╭─ Provided data
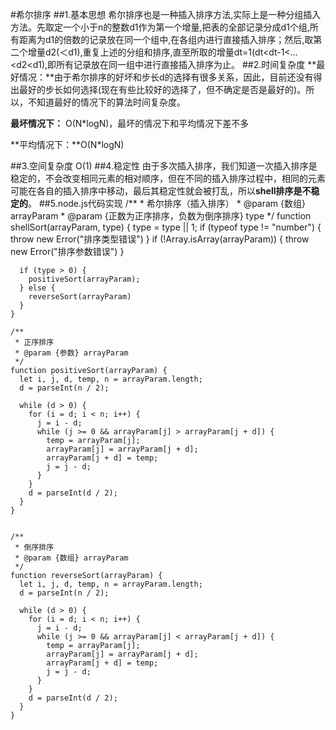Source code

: #希尔排序
##1.基本思想
希尔排序也是一种插入排序方法,实际上是一种分组插入方法。先取定一个小于n的整数d1作为第一个增量,把表的全部记录分成d1个组,所有距离为d1的倍数的记录放在同一个组中,在各组内进行直接插入排序；然后,取第二个增量d2(＜d1),重复上述的分组和排序,直至所取的增量dt=1(dt<dt-1<…<d2<d1),即所有记录放在同一组中进行直接插入排序为止。
##2.时间复杂度
**最好情况：**由于希尔排序的好坏和步长d的选择有很多关系，因此，目前还没有得出最好的步长如何选择(现在有些比较好的选择了，但不确定是否是最好的)。所以，不知道最好的情况下的算法时间复杂度。  

**最坏情况下：** O(N*logN)，最坏的情况下和平均情况下差不多

**平均情况下：**O(N*logN)

##3.空间复杂度
O(1)
##4.稳定性
 由于多次插入排序，我们知道一次插入排序是稳定的，不会改变相同元素的相对顺序，但在不同的插入排序过程中，相同的元素可能在各自的插入排序中移动，最后其稳定性就会被打乱，所以**shell排序是不稳定的**。
##5.node.js代码实现
	/**
	 * 希尔排序（插入排序）
	 * @param {数组} arrayParam 
	 * @param {正数为正序排序，负数为倒序排序} type 
	 */
	function shellSort(arrayParam, type) {
	  type = type || 1;
	  if (typeof type != "number") {
	    throw new Error("排序类型错误")
	  }
	  if (!Array.isArray(arrayParam)) {
	    throw new Error("排序参数错误")
	  }
	
	  if (type > 0) {
	    positiveSort(arrayParam);
	  } else {
	    reverseSort(arrayParam)
	  }
	}
	
	/**
	 * 正序排序
	 * @param {参数} arrayParam 
	 */
	function positiveSort(arrayParam) {
	  let i, j, d, temp, n = arrayParam.length;
	  d = parseInt(n / 2);
	
	  while (d > 0) {
	    for (i = d; i < n; i++) {
	      j = i - d;
	      while (j >= 0 && arrayParam[j] > arrayParam[j + d]) {
	        temp = arrayParam[j];
	        arrayParam[j] = arrayParam[j + d];
	        arrayParam[j + d] = temp;
	        j = j - d;
	      }
	    }
	    d = parseInt(d / 2);
	  }
	}
	
	
	/**
	 * 倒序排序
	 * @param {数组} arrayParam 
	 */
	function reverseSort(arrayParam) {
	  let i, j, d, temp, n = arrayParam.length;
	  d = parseInt(n / 2);
	
	  while (d > 0) {
	    for (i = d; i < n; i++) {
	      j = i - d;
	      while (j >= 0 && arrayParam[j] < arrayParam[j + d]) {
	        temp = arrayParam[j];
	        arrayParam[j] = arrayParam[j + d];
	        arrayParam[j + d] = temp;
	        j = j - d;
	      }
	    }
	    d = parseInt(d / 2);
	  }
	}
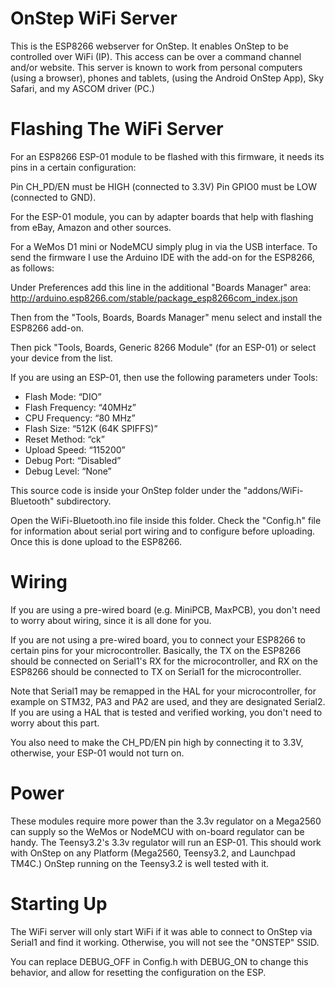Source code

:# OnStep WiFi Server

This is the ESP8266 webserver for OnStep.
It enables OnStep to be controlled over WiFi (IP). This access can be over a command channel
and/or website.
This server is known to work from personal computers (using a browser), phones and tablets,
(using the Android OnStep App), Sky Safari, and my ASCOM driver (PC.)

# Flashing The WiFi Server
For an ESP8266 ESP-01 module to be flashed with this firmware, it needs its pins in a certain
configuration:

Pin CH_PD/EN must be HIGH (connected to 3.3V)
Pin GPIO0 must be LOW (connected to GND).

For the ESP-01 module, you can by adapter boards that help with flashing from eBay, Amazon
and other sources.

For a WeMos D1 mini or NodeMCU simply plug in via the USB interface.
To send the firmware I use the Arduino IDE with the add-on for the ESP8266, as follows:

Under Preferences add this line in the additional "Boards Manager" area:
http://arduino.esp8266.com/stable/package_esp8266com_index.json

Then from the "Tools, Boards, Boards Manager" menu select and install the ESP8266 add-on.

Then pick "Tools, Boards, Generic 8266 Module" (for an ESP-01) or select your device from the list.

If you are using an ESP-01, then use the following parameters under Tools:

- Flash Mode: “DIO”
- Flash Frequency: “40MHz”
- CPU Frequency: “80 MHz”
- Flash Size: “512K (64K SPIFFS)”
- Reset Method: “ck”
- Upload Speed: “115200”
- Debug Port: “Disabled”
- Debug Level: “None”

This source code is inside your OnStep folder under the "addons/WiFi-Bluetooth" subdirectory.

Open the WiFi-Bluetooth.ino file inside this folder. Check the "Config.h" file for information
about serial port wiring and to configure before uploading.  Once this is done upload to the ESP8266.

# Wiring
If you are using a pre-wired board (e.g. MiniPCB, MaxPCB), you don't need to worry about wiring, since
it is all done for you.

If you are not using a pre-wired board, you to connect your ESP8266 to certain pins for your
microcontroller.  Basically, the TX on the ESP8266 should be connected on Serial1's RX for the
microcontroller, and RX on the ESP8266 should be connected to TX on Serial1 for the microcontroller.

Note that Serial1 may be remapped in the HAL for your microcontroller, for example on STM32, PA3 and 
PA2 are used, and they are designated Serial2. If you are using a HAL that is tested and verified
working, you don't need to worry about this part. 

You also need to make the CH_PD/EN pin high by connecting it to 3.3V, otherwise, your ESP-01 would
not turn on. 

# Power
These modules require more power than the 3.3v regulator on a Mega2560 can supply so the WeMos or
NodeMCU with on-board regulator can be handy.  The Teensy3.2's 3.3v regulator will run an ESP-01.
This should work with OnStep on any Platform (Mega2560, Teensy3.2, and Launchpad TM4C.)  OnStep running
on the Teensy3.2 is well tested with it.

# Starting Up
The WiFi server will only start WiFi if it was able to connect to OnStep via Serial1 and find it working.
Otherwise, you will not see the "ONSTEP" SSID.

You can replace DEBUG_OFF in Config.h with DEBUG_ON to change this behavior, and allow for resetting
the configuration on the ESP.

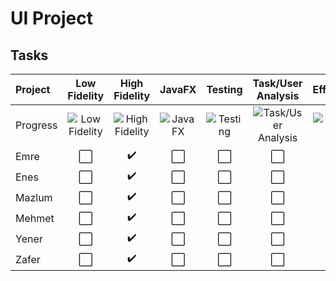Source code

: # UI Project
## Tasks
| Project | Low Fidelity | High Fidelity | JavaFX | Testing | Task/User Analysis | Efficiency | Flowchart
| :--- | :----: | :----: | :----: | :----: | :----: | :----: | :----:
| Progress |![Low Fidelity](https://progress-bar.dev/0/)|![High Fidelity](https://progress-bar.dev/65/)|![JavaFX](https://progress-bar.dev/0/)|![Testing](https://progress-bar.dev/0/)|![Task/User Analysis](https://progress-bar.dev/0/)|![Efficiency](https://progress-bar.dev/0/)|![Flowchart](https://progress-bar.dev/0/)
| Emre | ⬜️ | :heavy_check_mark: | ⬜️ | ⬜️ | ⬜️ | ⬜️ | ⬜️ |
| Enes | ⬜️ | :heavy_check_mark: | ⬜️ | ⬜️ | ⬜️ | ⬜️ | ⬜️ |
| Mazlum | ⬜️ | :heavy_check_mark: | ⬜️ | ⬜️ | ⬜️ | ⬜️ | ⬜️ |
| Mehmet | ⬜️ | :heavy_check_mark: | ⬜️ | ⬜️ | ⬜️ | ⬜️ | ⬜️ |
| Yener | ⬜️ | :heavy_check_mark: | ⬜️ | ⬜️ | ⬜️ | ⬜️ | ⬜️ |
| Zafer | ⬜️ | :heavy_check_mark: | ⬜️ | ⬜️ | ⬜️ | ⬜️ | ⬜️ |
╰─
Repeat only what runs from the first line of the records above to the line with "positiveSort(arrayParam);", both included, word for word, minus the pictures.

* **Output below**:
Source code

: #希尔排序
##1.基本思想
希尔排序也是一种插入排序方法,实际上是一种分组插入方法。先取定一个小于n的整数d1作为第一个增量,把表的全部记录分成d1个组,所有距离为d1的倍数的记录放在同一个组中,在各组内进行直接插入排序；然后,取第二个增量d2(＜d1),重复上述的分组和排序,直至所取的增量dt=1(dt<dt-1<…<d2<d1),即所有记录放在同一组中进行直接插入排序为止。
##2.时间复杂度
**最好情况：**由于希尔排序的好坏和步长d的选择有很多关系，因此，目前还没有得出最好的步长如何选择(现在有些比较好的选择了，但不确定是否是最好的)。所以，不知道最好的情况下的算法时间复杂度。  

**最坏情况下：** O(N*logN)，最坏的情况下和平均情况下差不多

**平均情况下：**O(N*logN)

##3.空间复杂度
O(1)
##4.稳定性
 由于多次插入排序，我们知道一次插入排序是稳定的，不会改变相同元素的相对顺序，但在不同的插入排序过程中，相同的元素可能在各自的插入排序中移动，最后其稳定性就会被打乱，所以**shell排序是不稳定的**。
##5.node.js代码实现
	/**
	 * 希尔排序（插入排序）
	 * @param {数组} arrayParam 
	 * @param {正数为正序排序，负数为倒序排序} type 
	 */
	function shellSort(arrayParam, type) {
	  type = type || 1;
	  if (typeof type != "number") {
	    throw new Error("排序类型错误")
	  }
	  if (!Array.isArray(arrayParam)) {
	    throw new Error("排序参数错误")
	  }
	
	  if (type > 0) {
	    positiveSort(arrayParam);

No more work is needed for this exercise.